Within the entries below, please return exactly the lines from the one with "tps = 392.039997" through the one with "La segmentación por", leaving out any pictures.

= Beginning of Section =

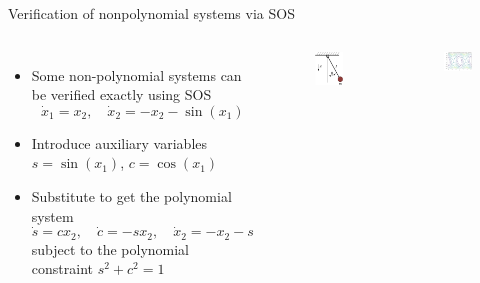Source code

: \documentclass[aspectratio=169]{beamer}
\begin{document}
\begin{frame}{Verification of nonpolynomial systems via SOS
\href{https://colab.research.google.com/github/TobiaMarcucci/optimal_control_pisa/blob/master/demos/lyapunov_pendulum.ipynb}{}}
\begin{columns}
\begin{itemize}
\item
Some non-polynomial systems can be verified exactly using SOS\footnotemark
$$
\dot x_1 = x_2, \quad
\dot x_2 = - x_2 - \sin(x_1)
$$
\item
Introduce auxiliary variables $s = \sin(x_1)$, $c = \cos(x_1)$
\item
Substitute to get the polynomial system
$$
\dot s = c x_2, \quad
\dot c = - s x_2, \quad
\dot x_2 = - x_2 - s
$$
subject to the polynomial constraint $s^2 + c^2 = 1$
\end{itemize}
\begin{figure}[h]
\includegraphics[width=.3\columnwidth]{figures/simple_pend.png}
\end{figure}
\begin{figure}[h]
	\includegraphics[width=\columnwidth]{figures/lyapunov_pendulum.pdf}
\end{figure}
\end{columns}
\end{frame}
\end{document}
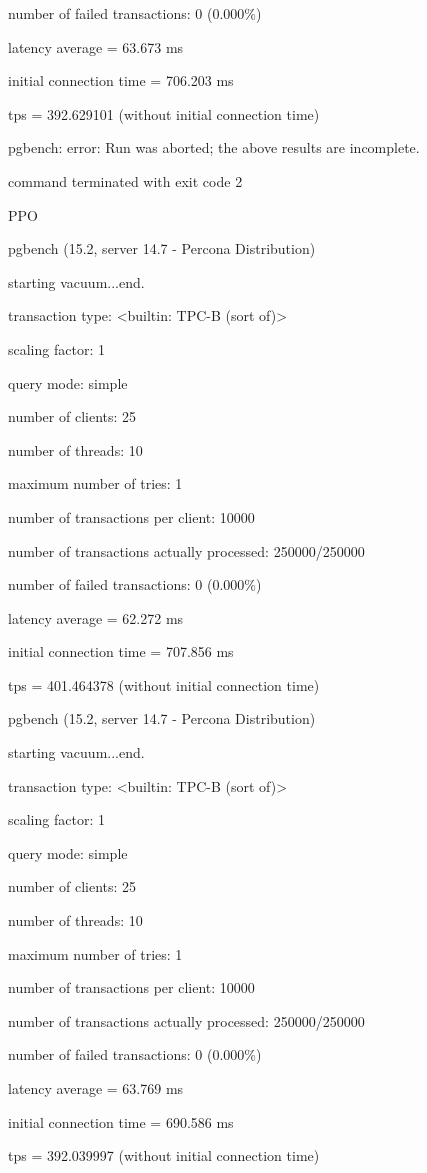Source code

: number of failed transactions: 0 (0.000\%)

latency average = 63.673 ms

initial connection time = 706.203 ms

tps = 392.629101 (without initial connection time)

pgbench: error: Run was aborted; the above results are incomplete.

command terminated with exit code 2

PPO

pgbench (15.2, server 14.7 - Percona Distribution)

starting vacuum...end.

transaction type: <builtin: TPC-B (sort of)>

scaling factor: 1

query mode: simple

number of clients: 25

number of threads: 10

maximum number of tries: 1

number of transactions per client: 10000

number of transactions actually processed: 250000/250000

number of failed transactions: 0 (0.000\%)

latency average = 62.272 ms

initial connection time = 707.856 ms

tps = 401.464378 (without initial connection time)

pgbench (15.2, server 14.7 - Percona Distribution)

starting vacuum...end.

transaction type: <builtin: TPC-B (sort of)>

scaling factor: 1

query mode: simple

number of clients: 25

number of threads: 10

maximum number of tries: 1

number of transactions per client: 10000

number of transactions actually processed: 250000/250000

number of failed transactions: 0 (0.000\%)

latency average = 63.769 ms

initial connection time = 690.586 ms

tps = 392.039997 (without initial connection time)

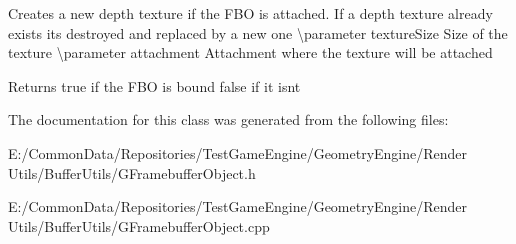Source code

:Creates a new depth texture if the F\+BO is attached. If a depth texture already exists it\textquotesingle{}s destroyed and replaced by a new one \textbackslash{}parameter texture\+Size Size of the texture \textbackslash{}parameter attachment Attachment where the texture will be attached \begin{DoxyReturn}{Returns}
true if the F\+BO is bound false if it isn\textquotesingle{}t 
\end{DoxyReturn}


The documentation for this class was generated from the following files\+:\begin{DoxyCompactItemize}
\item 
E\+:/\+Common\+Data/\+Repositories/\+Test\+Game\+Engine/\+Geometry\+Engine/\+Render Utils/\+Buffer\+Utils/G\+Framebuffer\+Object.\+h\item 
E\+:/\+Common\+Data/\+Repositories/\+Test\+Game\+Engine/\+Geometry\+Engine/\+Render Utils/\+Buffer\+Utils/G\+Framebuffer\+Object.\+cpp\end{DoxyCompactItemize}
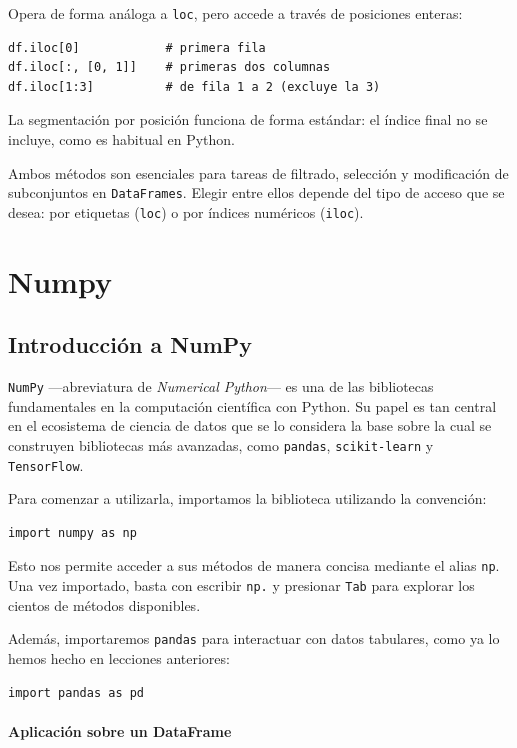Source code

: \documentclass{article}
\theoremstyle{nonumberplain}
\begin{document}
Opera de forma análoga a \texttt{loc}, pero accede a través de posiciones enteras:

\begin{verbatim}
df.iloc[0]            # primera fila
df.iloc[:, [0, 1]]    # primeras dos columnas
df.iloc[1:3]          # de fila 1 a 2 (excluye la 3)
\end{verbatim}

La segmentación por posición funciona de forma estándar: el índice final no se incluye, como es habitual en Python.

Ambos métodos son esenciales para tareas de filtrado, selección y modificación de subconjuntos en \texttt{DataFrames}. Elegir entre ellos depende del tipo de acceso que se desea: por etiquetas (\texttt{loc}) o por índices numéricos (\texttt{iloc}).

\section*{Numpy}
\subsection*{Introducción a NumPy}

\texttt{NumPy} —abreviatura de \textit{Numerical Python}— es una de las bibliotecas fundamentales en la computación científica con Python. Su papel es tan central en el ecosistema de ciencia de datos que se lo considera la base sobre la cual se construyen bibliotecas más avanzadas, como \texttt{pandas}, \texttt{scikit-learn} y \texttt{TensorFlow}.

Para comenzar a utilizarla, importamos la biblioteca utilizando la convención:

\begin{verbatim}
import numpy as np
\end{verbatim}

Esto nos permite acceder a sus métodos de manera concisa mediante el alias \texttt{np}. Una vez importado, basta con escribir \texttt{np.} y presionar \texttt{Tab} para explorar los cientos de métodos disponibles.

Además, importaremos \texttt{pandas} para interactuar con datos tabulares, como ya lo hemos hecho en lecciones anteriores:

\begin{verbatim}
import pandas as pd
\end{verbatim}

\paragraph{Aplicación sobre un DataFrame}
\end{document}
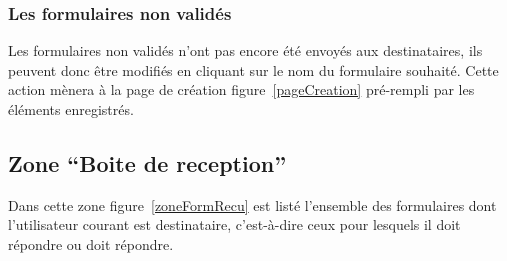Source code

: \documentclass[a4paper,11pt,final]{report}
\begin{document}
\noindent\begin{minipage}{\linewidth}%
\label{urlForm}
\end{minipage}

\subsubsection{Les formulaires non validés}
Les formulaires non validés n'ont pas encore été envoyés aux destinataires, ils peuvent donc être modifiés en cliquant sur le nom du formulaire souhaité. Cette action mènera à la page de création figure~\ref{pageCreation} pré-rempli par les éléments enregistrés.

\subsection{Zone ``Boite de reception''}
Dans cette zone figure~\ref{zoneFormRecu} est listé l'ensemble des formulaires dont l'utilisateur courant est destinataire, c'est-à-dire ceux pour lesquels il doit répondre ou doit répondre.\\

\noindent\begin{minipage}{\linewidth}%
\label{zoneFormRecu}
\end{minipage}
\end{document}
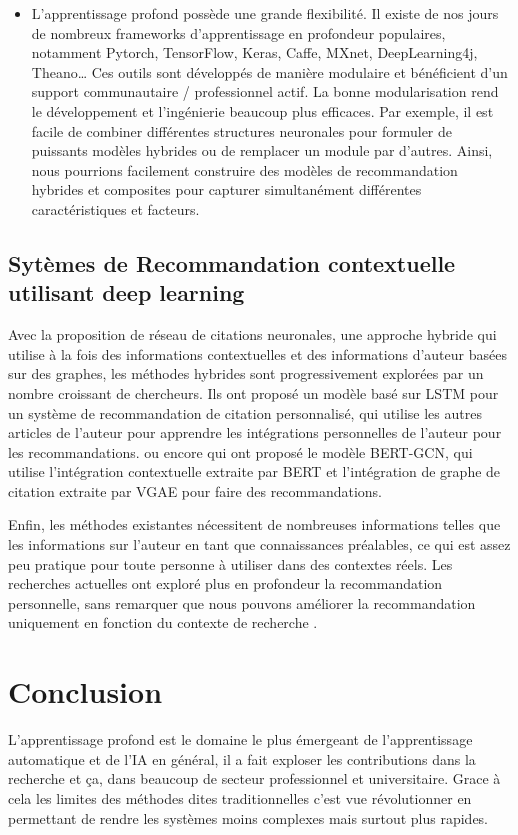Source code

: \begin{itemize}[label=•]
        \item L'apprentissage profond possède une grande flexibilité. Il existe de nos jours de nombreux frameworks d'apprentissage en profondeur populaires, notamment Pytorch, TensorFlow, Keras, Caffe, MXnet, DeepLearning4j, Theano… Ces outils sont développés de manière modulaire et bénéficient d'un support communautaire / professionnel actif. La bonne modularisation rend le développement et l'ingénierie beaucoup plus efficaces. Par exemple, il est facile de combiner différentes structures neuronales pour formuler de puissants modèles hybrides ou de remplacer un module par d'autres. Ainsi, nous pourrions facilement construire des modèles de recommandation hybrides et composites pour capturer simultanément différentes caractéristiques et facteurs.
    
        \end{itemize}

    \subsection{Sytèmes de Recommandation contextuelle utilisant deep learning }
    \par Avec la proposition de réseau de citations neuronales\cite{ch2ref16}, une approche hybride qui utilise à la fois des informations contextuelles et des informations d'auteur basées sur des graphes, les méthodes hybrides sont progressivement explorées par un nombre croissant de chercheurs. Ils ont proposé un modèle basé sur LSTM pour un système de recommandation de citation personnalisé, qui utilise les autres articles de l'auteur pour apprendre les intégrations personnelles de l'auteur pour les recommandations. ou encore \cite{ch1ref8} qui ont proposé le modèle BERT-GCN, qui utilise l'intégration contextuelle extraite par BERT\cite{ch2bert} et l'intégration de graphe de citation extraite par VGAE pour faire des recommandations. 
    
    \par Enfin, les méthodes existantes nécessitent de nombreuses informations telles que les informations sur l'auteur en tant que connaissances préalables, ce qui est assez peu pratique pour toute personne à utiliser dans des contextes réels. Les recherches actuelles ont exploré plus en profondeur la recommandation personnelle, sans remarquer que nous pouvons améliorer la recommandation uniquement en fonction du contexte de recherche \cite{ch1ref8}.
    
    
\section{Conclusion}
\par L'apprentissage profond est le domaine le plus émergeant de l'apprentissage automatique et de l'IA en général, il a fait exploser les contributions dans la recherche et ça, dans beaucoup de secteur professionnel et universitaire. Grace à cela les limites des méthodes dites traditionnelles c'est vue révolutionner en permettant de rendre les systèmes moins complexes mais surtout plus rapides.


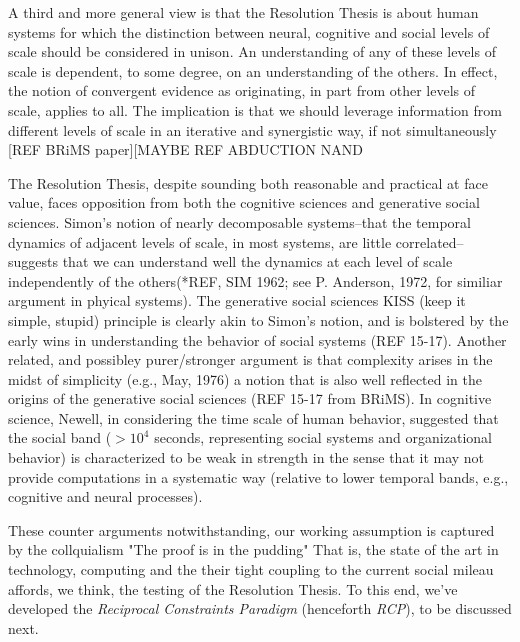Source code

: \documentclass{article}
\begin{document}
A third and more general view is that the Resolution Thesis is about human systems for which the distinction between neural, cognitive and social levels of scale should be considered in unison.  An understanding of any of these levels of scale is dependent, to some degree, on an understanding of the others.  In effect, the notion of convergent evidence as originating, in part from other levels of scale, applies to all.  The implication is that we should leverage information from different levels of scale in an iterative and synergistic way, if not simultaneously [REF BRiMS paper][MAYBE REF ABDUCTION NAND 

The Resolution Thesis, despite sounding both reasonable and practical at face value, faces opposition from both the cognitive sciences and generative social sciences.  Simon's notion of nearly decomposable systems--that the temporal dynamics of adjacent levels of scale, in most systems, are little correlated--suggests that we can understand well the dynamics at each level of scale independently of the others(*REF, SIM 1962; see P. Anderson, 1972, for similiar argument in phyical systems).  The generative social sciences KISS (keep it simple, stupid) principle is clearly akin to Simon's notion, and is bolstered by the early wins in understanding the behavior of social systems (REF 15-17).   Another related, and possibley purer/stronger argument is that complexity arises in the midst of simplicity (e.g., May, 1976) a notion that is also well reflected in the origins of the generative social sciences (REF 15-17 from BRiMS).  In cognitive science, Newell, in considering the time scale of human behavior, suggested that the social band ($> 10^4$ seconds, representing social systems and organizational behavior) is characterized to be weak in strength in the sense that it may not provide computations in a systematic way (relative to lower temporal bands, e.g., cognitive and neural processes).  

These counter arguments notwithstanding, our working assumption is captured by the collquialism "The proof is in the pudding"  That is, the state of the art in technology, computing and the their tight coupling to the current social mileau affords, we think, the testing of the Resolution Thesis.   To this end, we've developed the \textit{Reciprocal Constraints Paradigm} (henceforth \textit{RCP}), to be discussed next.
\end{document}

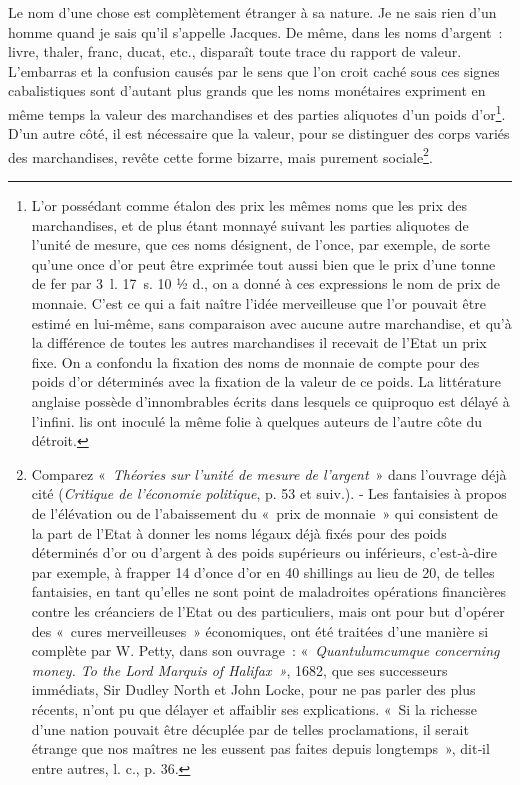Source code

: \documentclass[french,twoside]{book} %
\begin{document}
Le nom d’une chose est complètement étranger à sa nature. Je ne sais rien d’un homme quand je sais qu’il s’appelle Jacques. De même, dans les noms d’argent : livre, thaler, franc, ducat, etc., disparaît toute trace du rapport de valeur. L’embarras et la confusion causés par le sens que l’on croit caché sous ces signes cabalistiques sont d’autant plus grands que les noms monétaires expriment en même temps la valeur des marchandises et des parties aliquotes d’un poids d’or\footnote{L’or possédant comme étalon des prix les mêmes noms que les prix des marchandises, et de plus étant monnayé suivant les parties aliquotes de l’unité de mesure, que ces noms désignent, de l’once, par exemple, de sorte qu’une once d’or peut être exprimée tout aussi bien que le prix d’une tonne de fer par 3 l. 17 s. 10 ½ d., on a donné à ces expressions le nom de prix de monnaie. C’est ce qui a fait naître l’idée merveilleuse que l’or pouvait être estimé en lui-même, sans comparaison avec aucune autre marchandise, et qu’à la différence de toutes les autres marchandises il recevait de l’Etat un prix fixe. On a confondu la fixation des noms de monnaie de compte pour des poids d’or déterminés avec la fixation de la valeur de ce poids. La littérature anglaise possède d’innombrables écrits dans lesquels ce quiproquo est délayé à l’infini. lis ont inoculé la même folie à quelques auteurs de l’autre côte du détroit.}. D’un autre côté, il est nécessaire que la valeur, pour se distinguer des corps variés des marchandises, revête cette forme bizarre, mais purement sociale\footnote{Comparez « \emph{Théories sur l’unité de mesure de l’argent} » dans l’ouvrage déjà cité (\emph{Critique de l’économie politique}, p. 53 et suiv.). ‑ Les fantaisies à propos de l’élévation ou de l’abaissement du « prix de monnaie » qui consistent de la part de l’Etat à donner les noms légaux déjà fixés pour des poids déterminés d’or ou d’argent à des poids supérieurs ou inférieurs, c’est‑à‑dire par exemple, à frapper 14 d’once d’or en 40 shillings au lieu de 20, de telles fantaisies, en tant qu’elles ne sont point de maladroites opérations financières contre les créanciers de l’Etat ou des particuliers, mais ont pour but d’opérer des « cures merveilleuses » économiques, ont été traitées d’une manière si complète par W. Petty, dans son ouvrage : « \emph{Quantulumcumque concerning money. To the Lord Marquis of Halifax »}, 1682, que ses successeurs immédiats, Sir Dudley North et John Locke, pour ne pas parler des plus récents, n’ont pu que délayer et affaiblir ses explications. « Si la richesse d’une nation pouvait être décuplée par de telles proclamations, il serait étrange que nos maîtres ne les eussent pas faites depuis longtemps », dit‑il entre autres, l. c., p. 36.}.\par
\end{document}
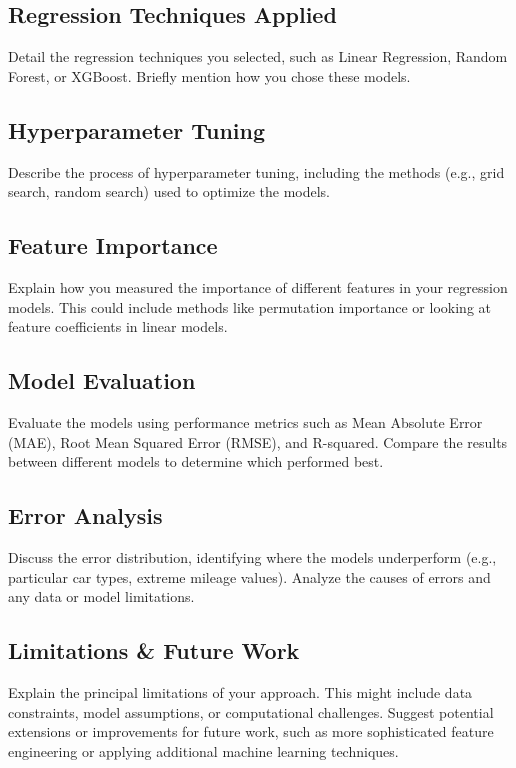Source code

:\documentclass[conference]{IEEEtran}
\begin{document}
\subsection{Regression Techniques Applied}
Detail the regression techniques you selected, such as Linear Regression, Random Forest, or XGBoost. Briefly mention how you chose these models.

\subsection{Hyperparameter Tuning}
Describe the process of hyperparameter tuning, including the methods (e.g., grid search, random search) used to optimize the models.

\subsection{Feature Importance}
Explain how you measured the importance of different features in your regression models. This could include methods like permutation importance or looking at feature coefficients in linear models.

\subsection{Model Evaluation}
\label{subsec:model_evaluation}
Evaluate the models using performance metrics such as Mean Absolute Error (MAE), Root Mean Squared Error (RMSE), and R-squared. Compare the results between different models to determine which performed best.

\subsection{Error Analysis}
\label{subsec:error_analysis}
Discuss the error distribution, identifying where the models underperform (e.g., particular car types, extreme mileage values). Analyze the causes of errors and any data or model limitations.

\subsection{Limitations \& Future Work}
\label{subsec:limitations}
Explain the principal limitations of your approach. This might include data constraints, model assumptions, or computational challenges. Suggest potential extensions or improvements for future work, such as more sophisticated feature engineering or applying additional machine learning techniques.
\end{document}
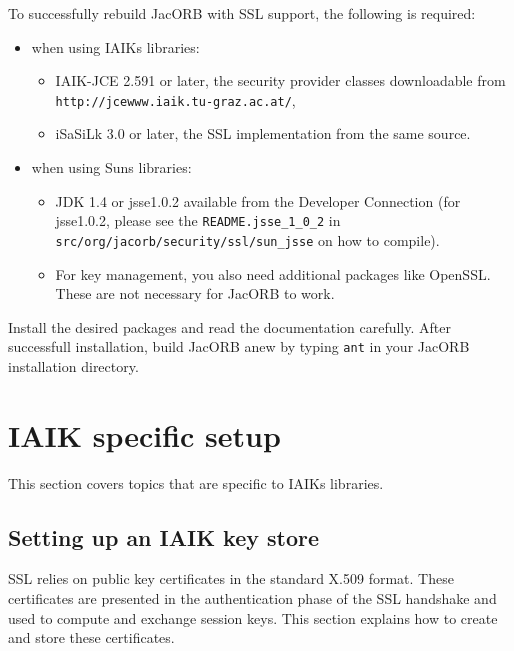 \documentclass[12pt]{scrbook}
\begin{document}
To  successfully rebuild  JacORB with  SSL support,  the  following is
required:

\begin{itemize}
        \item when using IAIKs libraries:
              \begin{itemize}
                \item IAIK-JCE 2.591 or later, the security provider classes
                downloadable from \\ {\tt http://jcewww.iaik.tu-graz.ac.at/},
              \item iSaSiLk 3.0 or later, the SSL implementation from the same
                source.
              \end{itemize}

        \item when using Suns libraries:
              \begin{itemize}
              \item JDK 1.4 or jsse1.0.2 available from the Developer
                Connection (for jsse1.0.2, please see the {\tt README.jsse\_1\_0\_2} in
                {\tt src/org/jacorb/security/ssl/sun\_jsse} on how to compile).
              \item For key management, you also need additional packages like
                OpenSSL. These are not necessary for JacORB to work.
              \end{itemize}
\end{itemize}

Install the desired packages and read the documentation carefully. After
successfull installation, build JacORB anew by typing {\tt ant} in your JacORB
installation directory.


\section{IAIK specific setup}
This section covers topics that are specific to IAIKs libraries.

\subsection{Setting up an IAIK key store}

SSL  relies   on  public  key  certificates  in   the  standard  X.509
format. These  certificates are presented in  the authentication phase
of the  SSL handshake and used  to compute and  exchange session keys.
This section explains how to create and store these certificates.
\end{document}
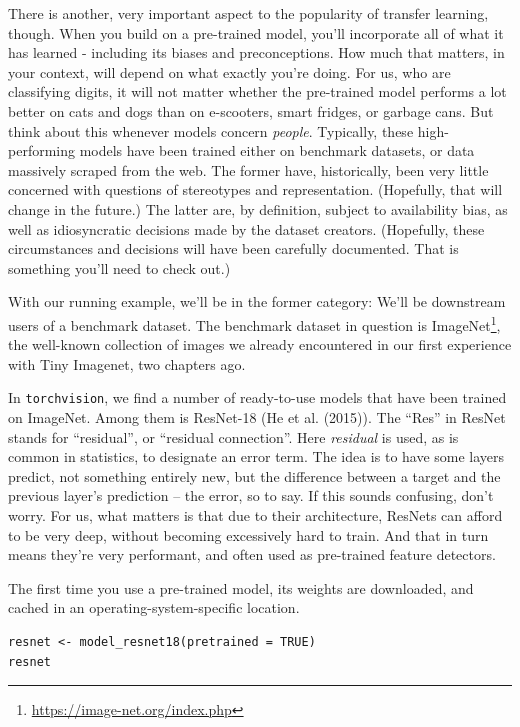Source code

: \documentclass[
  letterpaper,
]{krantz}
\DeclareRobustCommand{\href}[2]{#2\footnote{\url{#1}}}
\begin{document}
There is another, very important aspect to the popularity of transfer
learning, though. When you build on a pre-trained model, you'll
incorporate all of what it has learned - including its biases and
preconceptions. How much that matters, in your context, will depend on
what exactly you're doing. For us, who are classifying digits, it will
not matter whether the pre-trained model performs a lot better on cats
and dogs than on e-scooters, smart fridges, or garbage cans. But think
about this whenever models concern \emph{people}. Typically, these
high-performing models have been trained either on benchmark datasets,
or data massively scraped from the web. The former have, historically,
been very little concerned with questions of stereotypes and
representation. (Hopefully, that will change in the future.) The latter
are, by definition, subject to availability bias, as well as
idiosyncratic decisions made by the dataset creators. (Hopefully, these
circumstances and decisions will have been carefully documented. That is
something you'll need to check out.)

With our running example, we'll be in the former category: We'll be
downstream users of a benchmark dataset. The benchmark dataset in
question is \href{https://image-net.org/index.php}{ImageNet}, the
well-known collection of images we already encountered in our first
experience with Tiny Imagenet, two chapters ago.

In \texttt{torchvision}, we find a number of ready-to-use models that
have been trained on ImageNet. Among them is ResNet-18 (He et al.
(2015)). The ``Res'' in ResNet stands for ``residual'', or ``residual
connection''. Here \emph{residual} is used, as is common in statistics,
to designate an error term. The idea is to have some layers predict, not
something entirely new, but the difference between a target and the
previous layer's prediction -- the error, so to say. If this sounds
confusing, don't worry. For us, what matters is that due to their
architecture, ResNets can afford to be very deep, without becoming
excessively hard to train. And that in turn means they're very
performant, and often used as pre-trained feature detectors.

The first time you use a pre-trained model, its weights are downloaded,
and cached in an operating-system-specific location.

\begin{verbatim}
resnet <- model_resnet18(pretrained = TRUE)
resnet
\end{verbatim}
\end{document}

= End of Section =

**TASK ANSWER:**
tps = 392.039997 (without initial connection time)

Source code

:Creates a new depth texture if the F\+BO is attached. If a depth texture already exists it\textquotesingle{}s destroyed and replaced by a new one \textbackslash{}parameter texture\+Size Size of the texture \textbackslash{}parameter attachment Attachment where the texture will be attached \begin{DoxyReturn}{Returns}
true if the F\+BO is bound false if it isn\textquotesingle{}t 
\end{DoxyReturn}


The documentation for this class was generated from the following files\+:\begin{DoxyCompactItemize}
\item 
E\+:/\+Common\+Data/\+Repositories/\+Test\+Game\+Engine/\+Geometry\+Engine/\+Render Utils/\+Buffer\+Utils/G\+Framebuffer\+Object.\+h\item 
E\+:/\+Common\+Data/\+Repositories/\+Test\+Game\+Engine/\+Geometry\+Engine/\+Render Utils/\+Buffer\+Utils/G\+Framebuffer\+Object.\+cpp\end{DoxyCompactItemize}
Source code

: \documentclass{article}
\theoremstyle{nonumberplain}
\begin{document}
Opera de forma análoga a \texttt{loc}, pero accede a través de posiciones enteras:

\begin{verbatim}
df.iloc[0]            # primera fila
df.iloc[:, [0, 1]]    # primeras dos columnas
df.iloc[1:3]          # de fila 1 a 2 (excluye la 3)
\end{verbatim}

La segmentación por posición funciona de forma estándar: el índice final no se incluye, como es habitual en Python.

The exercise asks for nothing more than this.